* **WORK INSTRUCTIONS**: Wherever the string "Description" appears in the records, return the line that holds it.

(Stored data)
----------
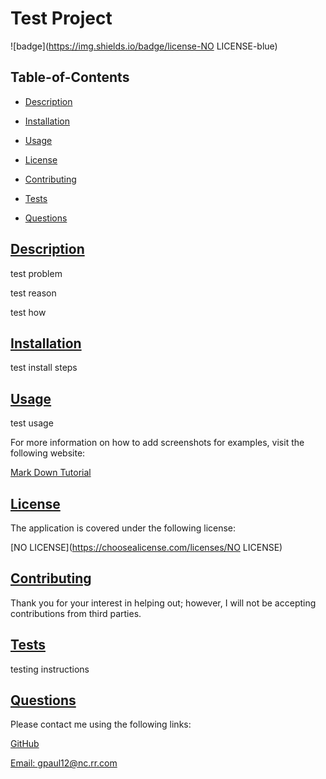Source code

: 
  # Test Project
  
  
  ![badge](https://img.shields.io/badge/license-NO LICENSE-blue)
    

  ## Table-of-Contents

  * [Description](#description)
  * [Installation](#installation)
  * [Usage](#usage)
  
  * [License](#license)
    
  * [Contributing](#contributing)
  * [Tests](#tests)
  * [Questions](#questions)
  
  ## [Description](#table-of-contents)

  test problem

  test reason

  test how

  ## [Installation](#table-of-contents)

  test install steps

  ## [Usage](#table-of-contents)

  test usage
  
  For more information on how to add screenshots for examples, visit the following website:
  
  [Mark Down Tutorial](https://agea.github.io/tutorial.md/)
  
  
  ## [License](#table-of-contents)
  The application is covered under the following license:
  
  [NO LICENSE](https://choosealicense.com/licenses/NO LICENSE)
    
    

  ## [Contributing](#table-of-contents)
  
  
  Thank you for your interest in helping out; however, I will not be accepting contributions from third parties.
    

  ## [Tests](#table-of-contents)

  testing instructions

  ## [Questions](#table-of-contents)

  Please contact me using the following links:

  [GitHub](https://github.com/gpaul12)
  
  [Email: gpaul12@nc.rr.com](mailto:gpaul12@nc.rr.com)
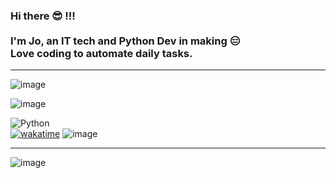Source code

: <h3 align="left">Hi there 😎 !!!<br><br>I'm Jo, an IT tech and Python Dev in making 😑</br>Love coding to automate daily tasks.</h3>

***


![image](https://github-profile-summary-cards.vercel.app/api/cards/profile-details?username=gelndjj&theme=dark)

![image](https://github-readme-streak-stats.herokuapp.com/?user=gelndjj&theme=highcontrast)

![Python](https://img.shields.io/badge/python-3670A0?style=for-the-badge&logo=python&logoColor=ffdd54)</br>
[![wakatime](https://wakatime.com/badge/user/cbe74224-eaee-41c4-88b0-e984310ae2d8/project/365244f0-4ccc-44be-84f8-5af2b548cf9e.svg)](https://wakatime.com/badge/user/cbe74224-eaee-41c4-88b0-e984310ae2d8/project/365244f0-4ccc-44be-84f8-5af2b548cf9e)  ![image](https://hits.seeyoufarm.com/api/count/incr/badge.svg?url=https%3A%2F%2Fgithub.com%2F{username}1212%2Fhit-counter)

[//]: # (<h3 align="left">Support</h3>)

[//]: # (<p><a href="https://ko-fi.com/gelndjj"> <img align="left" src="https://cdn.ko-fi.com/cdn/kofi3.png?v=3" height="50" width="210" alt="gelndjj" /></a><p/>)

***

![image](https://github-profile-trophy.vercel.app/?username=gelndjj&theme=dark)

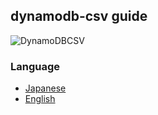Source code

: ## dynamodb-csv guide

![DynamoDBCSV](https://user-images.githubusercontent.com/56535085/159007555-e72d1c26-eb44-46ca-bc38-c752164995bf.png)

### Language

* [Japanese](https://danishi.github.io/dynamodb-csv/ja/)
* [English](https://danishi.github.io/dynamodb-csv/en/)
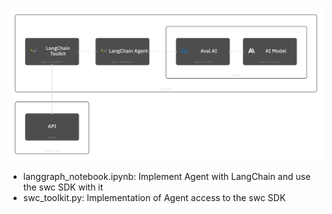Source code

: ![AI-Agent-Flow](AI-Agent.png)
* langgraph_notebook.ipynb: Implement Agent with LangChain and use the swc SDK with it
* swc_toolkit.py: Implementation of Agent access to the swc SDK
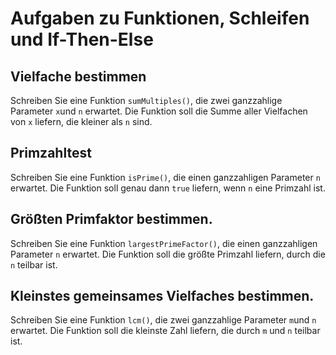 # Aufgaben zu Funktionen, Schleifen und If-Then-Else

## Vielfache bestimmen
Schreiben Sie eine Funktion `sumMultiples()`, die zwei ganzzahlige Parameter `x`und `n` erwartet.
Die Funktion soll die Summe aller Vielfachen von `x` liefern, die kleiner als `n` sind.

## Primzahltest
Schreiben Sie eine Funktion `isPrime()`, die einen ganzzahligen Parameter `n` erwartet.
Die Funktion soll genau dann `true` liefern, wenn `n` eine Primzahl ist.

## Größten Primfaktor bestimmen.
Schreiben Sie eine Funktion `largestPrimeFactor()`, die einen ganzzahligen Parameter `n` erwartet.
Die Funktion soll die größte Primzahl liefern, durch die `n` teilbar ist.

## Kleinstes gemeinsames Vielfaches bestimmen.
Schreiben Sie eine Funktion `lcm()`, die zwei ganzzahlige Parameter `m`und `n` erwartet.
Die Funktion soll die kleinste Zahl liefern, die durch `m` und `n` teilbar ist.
----------
* **SOLUTION TO THIS PROBLEM**:
  * [Description](#description)
  ## [Description](#table-of-contents)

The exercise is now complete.